David Whitehouse’s auspicious debut novel deals with just such an individual, but I don’t want to give the impression that this is some sort of salacious tabloid story. On the contrary, it’s a portrait of a family viewed through the eyes of the younger son. This first-person narrator is never actually named, beyond being “Mal’s brother,” so fully is his identity subsumed.

Malcolm Ede was an unusual and difficult child. How much of it was attention-seeking (public nudity will do that), and how much was the attention merely a by-product of other forces that drove Mal’s behavior? It’s hard to know, because we’re not inside Mal’s head. Their life together is viewed through the prism of his brother’s eyes. And this is what he sees, “His idiosyncrasies amplified his achievements. When he swam, it seemed he swam farther than anyone else. An outsider on his own terms, he was free to build his own rules around him, rules that no one but him could hope to understand. Not even me. I was carried in his slipstream…” And perhaps because of who and what Mal is, his brother is the type of person who, when addressed by the wrong name, won’t bother correcting you.

At the present time, Mal is 45 and his brother is 43. They are both currently sharing a bedroom in their childhood home. For Mal, and for his family, it is “Day Seven Thousand Four Hundred and Eighty-Three.” That is, it’s been 7, 483 days since Mal last left his bed. He refused to get up on his 25th birthday, and there he has lain for the past 20 years. Eating. Today he is the fattest man in the world, and there are estimates that he weighs over 1,400 pounds! Says his brother, “He looks like an enormous sea monster caught and displayed in a Victorian museum of the grotesque.”

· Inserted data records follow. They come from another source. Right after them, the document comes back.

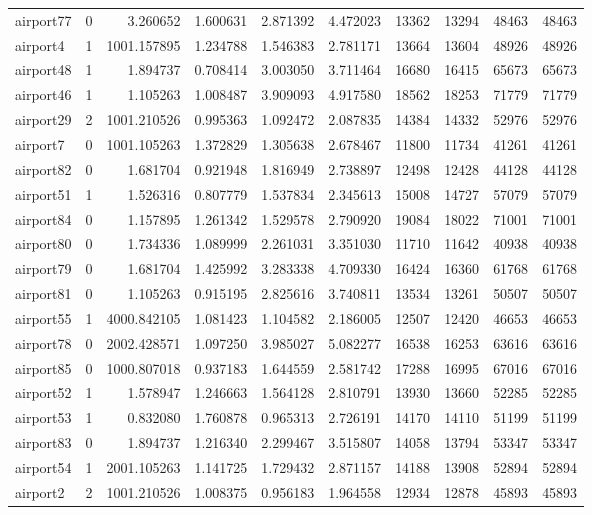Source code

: \begin{longtable}{|l|r|r|r|r|r|r|r|r|r|}
airport77 & 0 & 3.260652 & 1.600631 & 2.871392 & 4.472023 & 13362 & 13294 & 48463 & 48463 \\
airport4 & 1 & 1001.157895 & 1.234788 & 1.546383 & 2.781171 & 13664 & 13604 & 48926 & 48926 \\
airport48 & 1 & 1.894737 & 0.708414 & 3.003050 & 3.711464 & 16680 & 16415 & 65673 & 65673 \\
airport46 & 1 & 1.105263 & 1.008487 & 3.909093 & 4.917580 & 18562 & 18253 & 71779 & 71779 \\
airport29 & 2 & 1001.210526 & 0.995363 & 1.092472 & 2.087835 & 14384 & 14332 & 52976 & 52976 \\
airport7 & 0 & 1001.105263 & 1.372829 & 1.305638 & 2.678467 & 11800 & 11734 & 41261 & 41261 \\
airport82 & 0 & 1.681704 & 0.921948 & 1.816949 & 2.738897 & 12498 & 12428 & 44128 & 44128 \\
airport51 & 1 & 1.526316 & 0.807779 & 1.537834 & 2.345613 & 15008 & 14727 & 57079 & 57079 \\
airport84 & 0 & 1.157895 & 1.261342 & 1.529578 & 2.790920 & 19084 & 18022 & 71001 & 71001 \\
airport80 & 0 & 1.734336 & 1.089999 & 2.261031 & 3.351030 & 11710 & 11642 & 40938 & 40938 \\
airport79 & 0 & 1.681704 & 1.425992 & 3.283338 & 4.709330 & 16424 & 16360 & 61768 & 61768 \\
airport81 & 0 & 1.105263 & 0.915195 & 2.825616 & 3.740811 & 13534 & 13261 & 50507 & 50507 \\
airport55 & 1 & 4000.842105 & 1.081423 & 1.104582 & 2.186005 & 12507 & 12420 & 46653 & 46653 \\
airport78 & 0 & 2002.428571 & 1.097250 & 3.985027 & 5.082277 & 16538 & 16253 & 63616 & 63616 \\
airport85 & 0 & 1000.807018 & 0.937183 & 1.644559 & 2.581742 & 17288 & 16995 & 67016 & 67016 \\
airport52 & 1 & 1.578947 & 1.246663 & 1.564128 & 2.810791 & 13930 & 13660 & 52285 & 52285 \\
airport53 & 1 & 0.832080 & 1.760878 & 0.965313 & 2.726191 & 14170 & 14110 & 51199 & 51199 \\
airport83 & 0 & 1.894737 & 1.216340 & 2.299467 & 3.515807 & 14058 & 13794 & 53347 & 53347 \\
airport54 & 1 & 2001.105263 & 1.141725 & 1.729432 & 2.871157 & 14188 & 13908 & 52894 & 52894 \\
airport2 & 2 & 1001.210526 & 1.008375 & 0.956183 & 1.964558 & 12934 & 12878 & 45893 & 45893 \\

\end{longtable}
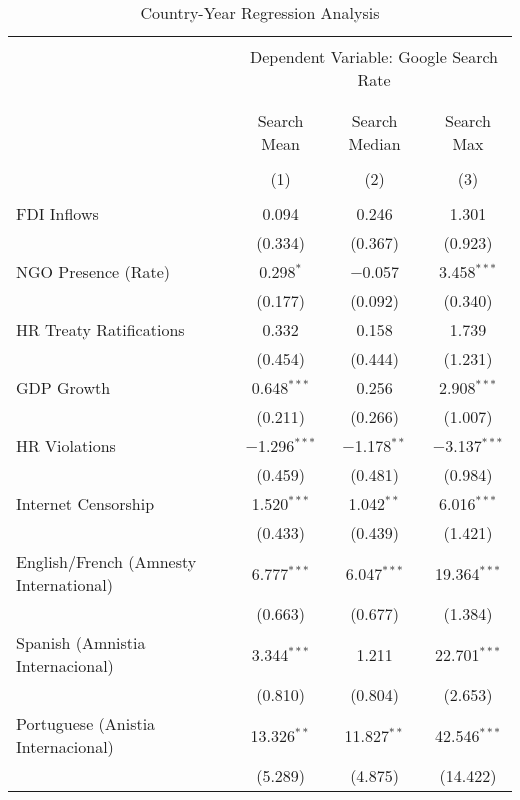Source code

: 
\begin{table}[!htbp] \centering 
  \caption{Country-Year Regression Analysis} 
  \label{} 
\begin{tabular}{@{\extracolsep{5pt}}lccc} 
\\[-1.8ex]\hline 
\hline \\[-1.8ex] 
 & \multicolumn{3}{c}{Dependent Variable: Google Search Rate} \\ 
\cline{2-4} 
\\[-1.8ex] & \multicolumn{3}{c}{ } \\ 
 & Search Mean & Search Median & Search Max \\ 
\\[-1.8ex] & (1) & (2) & (3)\\ 
\hline \\[-1.8ex] 
 FDI Inflows & 0.094 & 0.246 & 1.301 \\ 
  & (0.334) & (0.367) & (0.923) \\ 
  NGO Presence (Rate) & 0.298$^{*}$ & $-$0.057 & 3.458$^{***}$ \\ 
  & (0.177) & (0.092) & (0.340) \\ 
  HR Treaty Ratifications & 0.332 & 0.158 & 1.739 \\ 
  & (0.454) & (0.444) & (1.231) \\ 
  GDP Growth & 0.648$^{***}$ & 0.256 & 2.908$^{***}$ \\ 
  & (0.211) & (0.266) & (1.007) \\ 
  HR Violations & $-$1.296$^{***}$ & $-$1.178$^{**}$ & $-$3.137$^{***}$ \\ 
  & (0.459) & (0.481) & (0.984) \\ 
  Internet Censorship & 1.520$^{***}$ & 1.042$^{**}$ & 6.016$^{***}$ \\ 
  & (0.433) & (0.439) & (1.421) \\ 
  English/French (Amnesty International) & 6.777$^{***}$ & 6.047$^{***}$ & 19.364$^{***}$ \\ 
  & (0.663) & (0.677) & (1.384) \\ 
  Spanish (Amnistia Internacional) & 3.344$^{***}$ & 1.211 & 22.701$^{***}$ \\ 
  & (0.810) & (0.804) & (2.653) \\ 
  Portuguese (Anistia Internacional) & 13.326$^{**}$ & 11.827$^{**}$ & 42.546$^{***}$ \\ 
  & (5.289) & (4.875) & (14.422) \\ 

\end{tabular}
\end{table}
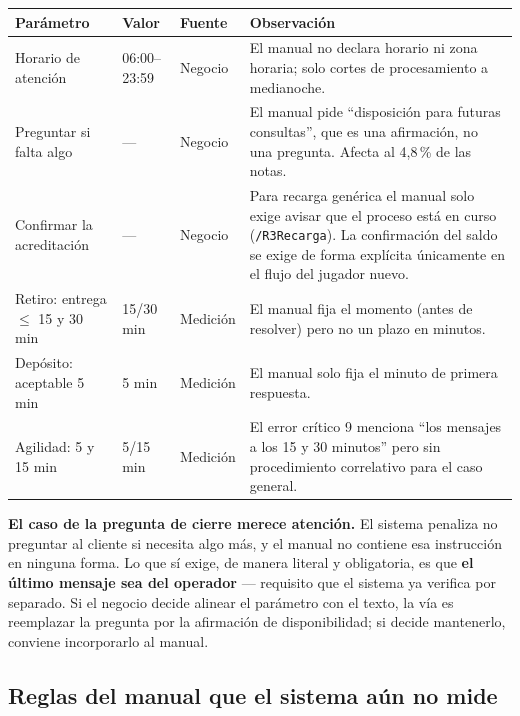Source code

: \documentclass[11pt,a4paper]{article}
\newcommand{\cod}[1]{\texttt{\small #1}}
\begin{document}
\begin{center}
\begin{tabularx}{\textwidth}{@{}lllX@{}}
\toprule
\textbf{Parámetro} & \textbf{Valor} & \textbf{Fuente} & \textbf{Observación} \\
\midrule
Horario de atención & 06:00--23:59 & Negocio &
El manual no declara horario ni zona horaria; solo cortes de procesamiento a medianoche. \\
\addlinespace
Preguntar si falta algo & --- & Negocio &
El manual pide ``disposición para futuras consultas'', que es una afirmación, no una
pregunta. Afecta al 4,8\,\% de las notas. \\
\addlinespace
Confirmar la acreditación & --- & Negocio &
Para recarga genérica el manual solo exige avisar que el proceso está en curso
(\cod{/R3Recarga}). La confirmación del saldo se exige de forma explícita únicamente en el
flujo del jugador nuevo. \\
\addlinespace
Retiro: entrega $\le$ 15 y 30 min & 15/30 min & Medición &
El manual fija el momento (antes de resolver) pero no un plazo en minutos. \\
\addlinespace
Depósito: aceptable 5 min & 5 min & Medición &
El manual solo fija el minuto de primera respuesta. \\
\addlinespace
Agilidad: 5 y 15 min & 5/15 min & Medición &
El error crítico 9 menciona ``los mensajes a los 15 y 30 minutos'' pero sin procedimiento
correlativo para el caso general. \\
\bottomrule
\end{tabularx}
\end{center}

\begin{nota}
\textbf{El caso de la pregunta de cierre merece atención.} El sistema penaliza no preguntar
al cliente si necesita algo más, y el manual no contiene esa instrucción en ninguna forma.
Lo que sí exige, de manera literal y obligatoria, es que \textbf{el último mensaje sea del
operador} --- requisito que el sistema ya verifica por separado. Si el negocio decide
alinear el parámetro con el texto, la vía es reemplazar la pregunta por la afirmación de
disponibilidad; si decide mantenerlo, conviene incorporarlo al manual.
\end{nota}

\subsection{Reglas del manual que el sistema aún no mide}
\end{document}
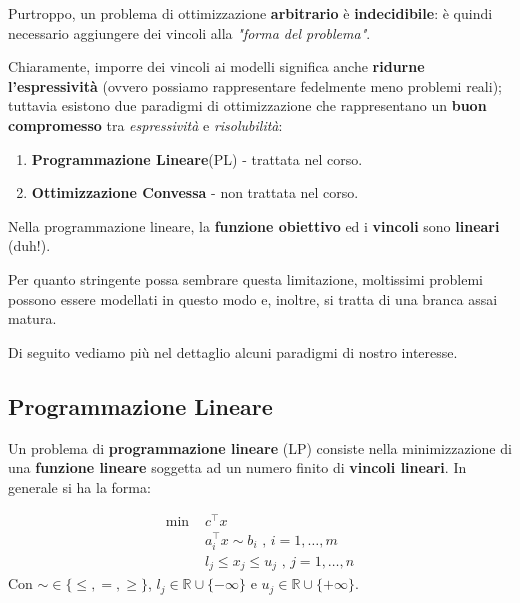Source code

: Purtroppo, un problema di ottimizzazione \textbf{arbitrario} è \textbf{indecidibile}: è
quindi necessario aggiungere dei vincoli alla \textit{"forma del problema"}.

Chiaramente, imporre dei vincoli ai modelli significa anche \textbf{ridurne l'espressività}
(ovvero possiamo rappresentare fedelmente meno problemi reali); tuttavia esistono due
paradigmi di ottimizzazione che rappresentano un \textbf{buon compromesso} tra \textit{espressività}
e \textit{risolubilità}:
\begin{enumerate}
    \item \textbf{Programmazione Lineare}(PL) - trattata nel corso.
    \item \textbf{Ottimizzazione Convessa} - non trattata nel corso.
\end{enumerate}

\begin{remark}
    Nella programmazione lineare, la \textbf{funzione obiettivo} ed i \textbf{vincoli}
    sono \textbf{lineari} (duh!). 

    Per quanto stringente possa sembrare questa limitazione,
    moltissimi problemi possono essere modellati in questo modo e, inoltre, si
    tratta di una branca assai matura.
\end{remark}

Di seguito vediamo più nel dettaglio alcuni paradigmi di nostro interesse.

\subsection{Programmazione Lineare}

Un problema di \textbf{programmazione lineare} (LP) consiste nella minimizzazione di 
una \textbf{funzione lineare} soggetta ad un numero finito di \textbf{vincoli lineari}. 
In generale si ha la forma:

\begin{definition}
    \[
        \begin{aligned}
            \text{min } &c^\top x \\ 
                        &a_i^\top x \sim b_i \text{ , }i=1,\ldots,m \\ 
                        &l_j \le x_j \le u_j \text{ , }j=1,\ldots ,n
        \end{aligned}
    \] 
    Con $\sim \in \{\le , =, \ge \}  $, $l_j\in \mathbb{R} \cup \{-\infty\}  $ 
    e $u_j\in \mathbb{R}\cup \{+\infty\}$.
\end{definition}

So again, how does this happen? Who enables this? Says his brother, “I look into Mal’s eyes every day. There is nothing wrong with him. He isn’t mad. He wasn’t mad when he was a child, he isn’t mad now as a great big deflated hot-air balloon of skin. This isn’t what we need to discover. You can’t get the right answers unless you ask the right questions. And there is one. Why?” There are no simple answers to these questions, but in the telling, we will learn of the entire Ede family’s history together, told from the boys’ early childhood, moving forward in time, with interludes in the present day.

Mr. Whitehouse’s story-telling ability is excellent. He will frequently reference something out of context, making the reader sit up and pay attention until the explanation surfaces. The book is short at 256 pages, and most of the 84 chapters are only a few pages at most. It’s a quick read, and I found myself more and more compelled by the story and invested in the characters as I went along. It’s all so dysfunctional, including the romance at the heart of this story, but I cared about these people.

“Mal grew bigger and wider and rounder and heavier. Like a colony of ants, we worked and lived and fed around him, pretending that everything was normal, which in the strangest of ways it was.” The elephant in the room.